To bawole SPA jest tuż przy drodze, którą często galopujemy i jak bawoły się akutar poruszą, czy podniosą, to jest wesoło, bo koniom się turbodoładownia włącza 😉
Raczej są łagodne i pokojowo nastawione. Chociaż moja druga połowa mi opowiadała, że raz na rajdzie, gdy zaczęła się dość potężna burza, to całe stado bawołów, które normalnie zapewne by sobie stało i żarło trawę kręcąc mordą, dostało jakiegoś bzika i zaczęło galopować pod górę w kierunku lasu. Pewnie chciały się ewakuować z otwartej przestrzeni. No i poleciały dokładnie tą drogą którą zmierzał rajd. Na chwilę zniknęły im z oczu, ale po chwili rajd dogonił stado, które miało chyba zamiar zawracać i stanęli "twarzą w twarz".
Bawoły wlepiły wzrok w konie, obwiesiły nisko głowy i zaczęły "fufać". To nie jest ponoć dobry znak 😁
Musieli je objechać ogrooomnym łukiem, bo miny miały nietęgie.
No ale tak było tylko raz, a nasi pracodawcy, którzy tu żyją od 20 lat mówili, że nie spotkali się z takim zachowaniem. One się musiały poczuć zagrożone z powodu burzy. Normalnie można między nimi przejechać, tak jak na zdjęciu z poprzedniej strony.
A, jeszcze zapomniałam odpowiedzieć:
Co to za konie - araby, półkrew oo ?
Prawie same araby i półkrew oo, oprócz tego kilka bardzo fajnej rasy gidran i kisbery - np. dwie piękne "blondyny" rasy kisbery. Na stronie są zdjęcia i rodowody wszytskich koni. Jeden z nich, Aslan oo, ma naszego polskiego Pamira i Probata we krwi nawet.

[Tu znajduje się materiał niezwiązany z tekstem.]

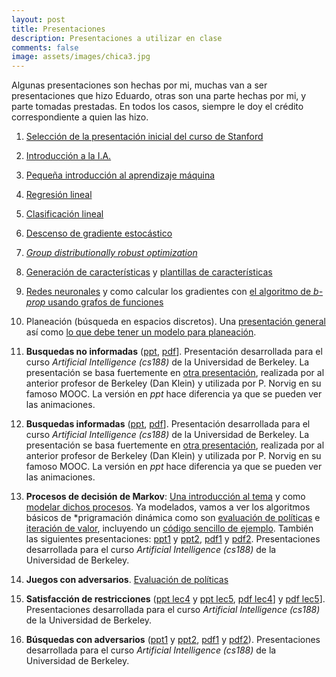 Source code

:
 ```yaml
--- 
layout: post 
title: Presentaciones
description: Presentaciones a utilizar en clase
comments: false
image: assets/images/chica3.jpg
---
```


Algunas presentaciones son hechas por mi, muchas van a ser presentaciones que hizo Eduardo, otras son una parte hechas
por mi, y parte tomadas prestadas. En todos los casos, siempre le doy el crédito correspondiente a quien las hizo.

1. [Selección de la presentación inicial  del curso de Stanford](https://github.com/IA-UNISON/material/raw/master/presentaciones/Intro_Stanford.pdf)

2. [Introducción a la I.A.](https://github.com/IA-UNISON/material/raw/master/presentaciones/Intro_IA.pdf)


3. [Pequeña introducción al aprendizaje máquina](https://github.com/IA-UNISON/material/raw/master/presentaciones/Intro_ML.pdf)


4. [Regresión lineal](https://github.com/IA-UNISON/material/raw/master/presentaciones/linear-regression.pdf)

5. [Clasificación lineal](https://github.com/IA-UNISON/material/raw/master/presentaciones/linear-classification.pdf)

6. [Descenso de gradiente estocástico](https://github.com/IA-UNISON/material/raw/master/presentaciones/stochastic-gradient-descent.pdf)

7. [*Group distributionally robust optimization*](https://github.com/IA-UNISON/material/raw/master/presentaciones/group-dro.pdf)

8. [Generación de características](https://github.com/IA-UNISON/material/raw/master/presentaciones/non-linear-features.pdf) y [plantillas de características](https://github.com/IA-UNISON/material/raw/master/presentaciones/feature-templates.pdf)

9. [Redes neuronales](https://github.com/IA-UNISON/material/raw/master/presentaciones/neural-networks.pdf) y como calcular los gradientes con [el algoritmo de *b-prop* usando grafos de funciones](https://github.com/IA-UNISON/material/raw/master/presentaciones/backpropagation.pdf)

10. Planeación (búsqueda en espacios discretos). Una [presentación general](https://github.com/IA-UNISON/material/raw/master/presentaciones/planning.pdf) así como [lo que debe tener un modelo para planeación](https://github.com/IA-UNISON/material/raw/master/presentaciones/modeling.pdf).

11. **Busquedas no informadas** ([ppt](http://inst.eecs.berkeley.edu/~cs188/fa19/assets/slides/lec2.pptx), [pdf](http://inst.eecs.berkeley.edu/~cs188/fa19/assets/slides/lec2.pdf)]. Presentación desarrollada para el curso *Artificial Intelligence (cs188)* de la Universidad de Berkeley. La presentación se basa fuertemente en [otra presentación](https://github.com/IA-UNISON/material/raw/master/presentaciones/busquedas.pdf), realizada por al anterior profesor de Berkeley (Dan Klein) y utilizada por P. Norvig en su famoso MOOC. La versión en *ppt* hace diferencia ya que se pueden ver las animaciones.

12. **Busquedas informadas** ([ppt](http://inst.eecs.berkeley.edu/~cs188/fa19/assets/slides/lec3.pptx), [pdf](http://inst.eecs.berkeley.edu/~cs188/fa19/assets/slides/lec3.pdf)]. Presentación desarrollada para el curso *Artificial Intelligence (cs188)* de la Universidad de Berkeley. La presentación se basa fuertemente en [otra presentación](https://github.com/IA-UNISON/material/raw/master/presentaciones/busquedas.pdf), realizada por al anterior profesor de Berkeley (Dan Klein) y utilizada por P. Norvig en su famoso MOOC. La versión en *ppt* hace diferencia ya que se pueden ver las animaciones.


13. **Procesos de decisión de Markov**: [Una introducción al tema](https://github.com/IA-UNISON/material/raw/master/presentaciones/MDP-intro.pdf) y como [modelar dichos procesos](https://github.com/IA-UNISON/material/raw/master/presentaciones/MDP-model.pdf). Ya modelados, vamos a ver los algoritmos básicos de *prigramación dinámica como son [evaluación de políticas](https://github.com/IA-UNISON/material/raw/master/presentaciones/policy-evaluation.pdf) e [iteración de valor](https://github.com/IA-UNISON/material/raw/master/presentaciones/value-iteration.pdf), incluyendo un [código sencillo de ejemplo](https://stanford-cs221.github.io/autumn2021/modules/mdps/live-coding/tram.py). También las siguientes presentaciones: [ppt1](http://inst.eecs.berkeley.edu/~cs188/fa19/assets/slides/lec8.pptx) y [ppt2](http://inst.eecs.berkeley.edu/~cs188/fa19/assets/slides/lec9.pptx), [pdf1](http://inst.eecs.berkeley.edu/~cs188/fa19/assets/slides/lec8.pdf) y [pdf2](http://inst.eecs.berkeley.edu/~cs188/fa19/assets/slides/lec9.pdf). Presentaciones desarrollada para el curso *Artificial Intelligence (cs188)* de la Universidad de Berkeley. 

14. **Juegos con adversarios**. [Evaluación de políticas](https://github.com/IA-UNISON/material/raw/master/presentaciones/game-evaluation.pdf)

14. **Satisfacción de restricciones** ([ppt lec4](http://inst.eecs.berkeley.edu/~cs188/fa19/assets/slides/lec4.pptx) y [ppt lec5](http://inst.eecs.berkeley.edu/~cs188/fa19/assets/slides/lec5.pptx), [pdf lec4](http://inst.eecs.berkeley.edu/~cs188/fa19/assets/slides/lec4.pdf)] y [pdf lec5](http://inst.eecs.berkeley.edu/~cs188/fa19/assets/slides/lec5.pdf)]. Presentaciones desarrollada para el curso *Artificial Intelligence (cs188)* de la Universidad de Berkeley. 

15. **Búsquedas con adversarios** ([ppt1](http://inst.eecs.berkeley.edu/~cs188/fa19/assets/slides/lec6.pptx) y [ppt2](http://inst.eecs.berkeley.edu/~cs188/fa19/assets/slides/lec7.pptx), [pdf1](http://inst.eecs.berkeley.edu/~cs188/fa19/assets/slides/lec6.pdf) y [pdf2](http://inst.eecs.berkeley.edu/~cs188/fa19/assets/slides/lec7.pdf)). Presentaciones desarrollada para el curso *Artificial Intelligence (cs188)* de la Universidad de Berkeley. 


<!--

2. [Agentes inteligentes](https://github.com/IA-UNISON/material/raw/master/presentaciones/Agentes_inteligentes.pdf). Esta presentación es un extracto de la presentación de Russell que viene en la [página de AIMA](http://aima.eecs.berkeley.edu).



4. [Planeación (búsquedas informadas)](https://github.com/IA-UNISON/material/raw/master/presentaciones/busquedas.pdf). Presentación de Dan Klein para el curso de IA de Berkeley (usada en otras Universidades).

5. Búsquedas con adversarios.

6. [Inferencia bayesiana](http://ia-unison.github.io/material/presentaciones/Inferencia.pdf). Tomada del famoso MOOC que impartió P. Norvig.

7. [Introducción al aprendizaje máquina](http://ia-unison.github.io/material/presentaciones/machine_learning.pdf). Un poco desactualizada se encuentra mi presentación.

8. [Introducción a las SVM](http://ia-unison.github.io/material/presentaciones/svm_presentacion.pdf) Presentación ya bastante vieja pero sigue siendo útil.

9. [K-medias](http://ia-unison.github.io/material/presentaciones/kmedias.pdf). Yo creo la presentación más viejita, pero es que las K medias no han cambiado en todo este tiempo.

-->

To jeszcze dodam dwa zdjęcia, na pierwszym moje ulubione arabiszcze - Lancia oo (shagya), w trakcie tarzania i Paloma rasy kisbery, prześliczna kobyłka która jest też na drugim zdjęciu.
Sorry, że wrzucam tu zdjęcie nie terenowe, a maneżowe. No ale tu najlepiej widać jej blondynowatość, a widok z maneżu mamy bardzo terenowy, więc chyba się nie pogniewacie.